O companheiro de cena, desta vez, nem tenta salvar a tomada. O diretor, de cabeça baixa, apenas acena com a mão para sua equipe, que desliga tudo. A câmera na grua se encolhe e sai do casarão, como um animal ferido de volta à toca escura e úmida, com a graça de uma serpente.

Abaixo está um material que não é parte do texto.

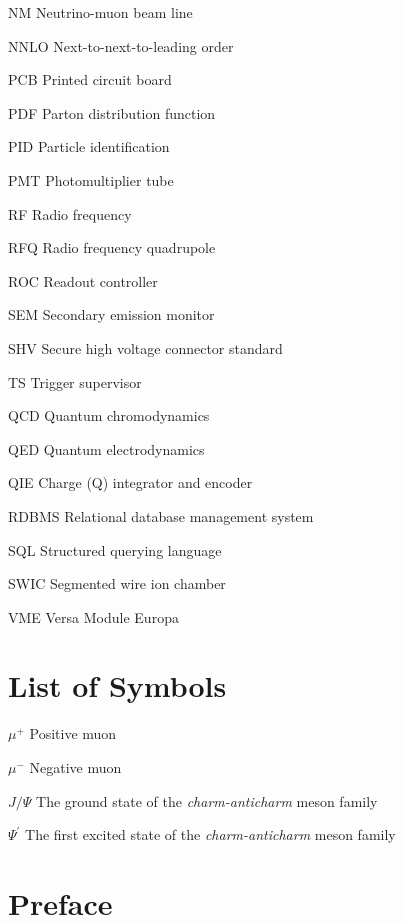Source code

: \documentclass[edeposit,fullpage]{uiucthesis2009}
\begin{document}
\begin{symbollist*}
	\item[NM] Neutrino-muon beam line
	\item[NNLO] Next-to-next-to-leading order
	\item[PCB] Printed circuit board
	\item[PDF] Parton distribution function
	\item[PID] Particle identification
	\item[PMT] Photomultiplier tube
	\item[RF] Radio frequency
	\item[RFQ] Radio frequency quadrupole
	\item[ROC] Readout controller
	\item[SEM] Secondary emission monitor
	\item[SHV] Secure high voltage connector standard
	\item[TS] Trigger supervisor
	\item[QCD] Quantum chromodynamics
	\item[QED] Quantum electrodynamics
	\item[QIE] Charge (Q) integrator and encoder
	\item[RDBMS] Relational database management system
	\item[SQL] Structured querying language
	\item[SWIC] Segmented wire ion chamber
	\item[VME] Versa Module Europa
\end{symbollist*}

\chapter{List of Symbols}

\begin{symbollist}[0.7in]
\item[$\mu^+$] Positive muon
\item[$\mu^-$] Negative muon
\item[$J/\Psi$] The ground state of the \emph{charm-anticharm} meson family
\item[$\Psi^\prime$] The first excited state of the \emph{charm-anticharm} meson family
\end{symbollist}

\mainmatter

\chapter*{Preface}
\end{document}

O diretor volta ao seu assento. A cena não é difícil, mas se não é feita de uma vez atrasa tudo, por causa da câmera vinda da rua. O duro é que não podia falar nada para a atriz. Tratava-se de Lucille Adams, uma americana canastrona. Mas era linda e loira, com os seios mais fartos a jamais preencher a tela grande desde Jane Mansfield. Garantia de bilheteria, estrela em ascensão. O filme era apenas um veículo para que ela desfilasse em roupas da Belle Époque, com o busto farto apertado num espartilho, ofertando um decote generoso.

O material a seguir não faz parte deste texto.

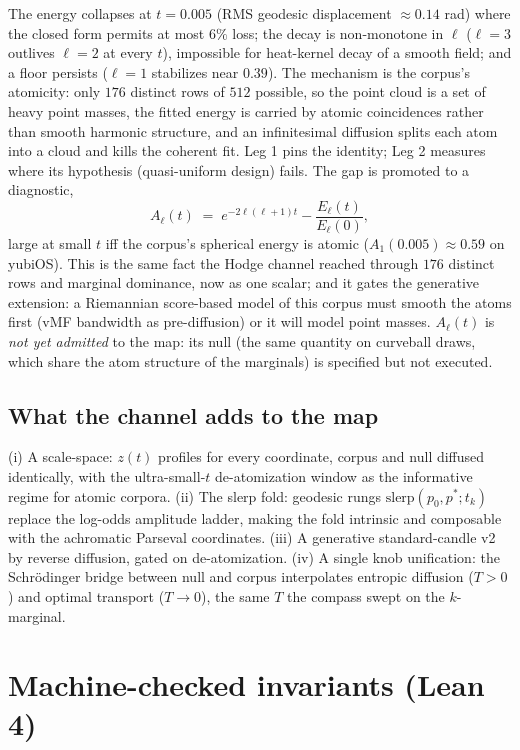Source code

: \documentclass[11pt,a4paper]{article}
\theoremstyle{plain}
\theoremstyle{remark}
\begin{document}
The energy collapses at $t=0.005$ (RMS geodesic displacement ${\approx}0.14$ rad) where the closed form permits at most $6\%$ loss; the decay is non-monotone in $\ell$ ($\ell=3$ outlives $\ell=2$ at every $t$), impossible for heat-kernel decay of a smooth field; and a floor persists ($\ell=1$ stabilizes near $0.39$). The mechanism is the corpus's atomicity: only $176$ distinct rows of $512$ possible, so the point cloud is a set of heavy point masses, the fitted energy is carried by atomic coincidences rather than smooth harmonic structure, and an infinitesimal diffusion splits each atom into a cloud and kills the coherent fit. Leg 1 pins the identity; Leg 2 measures where its hypothesis (quasi-uniform design) fails. The gap is promoted to a diagnostic,
\begin{equation}
A_\ell(t)\;=\;e^{-2\ell(\ell+1)t}-\frac{E_\ell(t)}{E_\ell(0)},\tag{10}
\end{equation}
large at small $t$ iff the corpus's spherical energy is atomic ($A_1(0.005)\approx0.59$ on yubiOS). This is the same fact the Hodge channel reached through $176$ distinct rows and marginal dominance, now as one scalar; and it gates the generative extension: a Riemannian score-based model of this corpus must smooth the atoms first (vMF bandwidth as pre-diffusion) or it will model point masses. $A_\ell(t)$ is \emph{not yet admitted} to the map: its null (the same quantity on curveball draws, which share the atom structure of the marginals) is specified but not executed.

\subsection{What the channel adds to the map}
(i) A scale-space: $z(t)$ profiles for every coordinate, corpus and null diffused identically, with the ultra-small-$t$ de-atomization window as the informative regime for atomic corpora. (ii) The slerp fold: geodesic rungs $\mathrm{slerp}(p_0,p^*;t_k)$ replace the log-odds amplitude ladder, making the fold intrinsic and composable with the achromatic Parseval coordinates. (iii) A generative standard-candle v2 by reverse diffusion, gated on de-atomization. (iv) A single knob unification: the Schr\"odinger bridge between null and corpus interpolates entropic diffusion ($T>0$) and optimal transport ($T\to0$), the same $T$ the compass swept on the $k$-marginal.

\section{Machine-checked invariants (Lean 4)}
\label{sec:lean}
\end{document}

E ele era apenas o diretor contratado, um zé-ninguém. O roteiro não era seu, nem o dinheiro da produção. Estava ali para cumprir ordens. Mas a idéia da cena no casarão era sua, com a câmera vindo de fora.
Lucille ainda dava seus risinhos. Tinha vontade de esganá-la. Se fosse o tal a fazer o François a estragar sua cena o mandaria embora do set na base do porrete. Tinha que reconhecer que o rapaz ainda tentou manter o personagem, e não riu com ela. Só estrelas podem estragar cenas. Atores substituíveis têm mais é que ficar quietos.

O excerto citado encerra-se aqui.